### [EXERCISE GOAL]
Please find every line in the entries below that contains the string "description", and copy it.

Collected data:
==================================================

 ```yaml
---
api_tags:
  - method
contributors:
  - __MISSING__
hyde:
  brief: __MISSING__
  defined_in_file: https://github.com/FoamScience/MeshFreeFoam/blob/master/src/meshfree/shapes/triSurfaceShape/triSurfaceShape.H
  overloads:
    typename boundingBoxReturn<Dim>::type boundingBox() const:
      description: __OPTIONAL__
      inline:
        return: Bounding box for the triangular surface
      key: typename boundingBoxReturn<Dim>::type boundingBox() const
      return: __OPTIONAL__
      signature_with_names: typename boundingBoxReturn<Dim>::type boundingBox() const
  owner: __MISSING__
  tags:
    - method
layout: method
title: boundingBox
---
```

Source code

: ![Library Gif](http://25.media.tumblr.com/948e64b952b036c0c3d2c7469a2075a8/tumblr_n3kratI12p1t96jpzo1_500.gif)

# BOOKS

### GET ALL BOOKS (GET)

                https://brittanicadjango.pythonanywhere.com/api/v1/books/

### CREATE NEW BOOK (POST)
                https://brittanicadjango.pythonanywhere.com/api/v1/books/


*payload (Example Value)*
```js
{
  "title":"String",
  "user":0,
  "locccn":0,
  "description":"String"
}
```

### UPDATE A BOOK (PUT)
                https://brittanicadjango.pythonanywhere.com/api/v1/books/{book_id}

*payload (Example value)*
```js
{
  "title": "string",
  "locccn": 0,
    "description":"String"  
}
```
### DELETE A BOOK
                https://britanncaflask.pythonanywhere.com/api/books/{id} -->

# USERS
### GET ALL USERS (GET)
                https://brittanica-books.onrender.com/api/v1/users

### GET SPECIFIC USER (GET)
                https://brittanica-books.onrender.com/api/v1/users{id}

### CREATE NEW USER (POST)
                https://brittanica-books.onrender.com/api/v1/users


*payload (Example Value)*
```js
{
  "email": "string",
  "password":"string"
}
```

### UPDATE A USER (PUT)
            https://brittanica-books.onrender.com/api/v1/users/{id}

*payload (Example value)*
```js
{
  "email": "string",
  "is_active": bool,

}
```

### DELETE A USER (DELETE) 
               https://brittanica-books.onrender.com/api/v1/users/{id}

==================================================

### [REPLY TO THE TASK]
      description: __OPTIONAL__
  "description":"String"
    "description":"String"  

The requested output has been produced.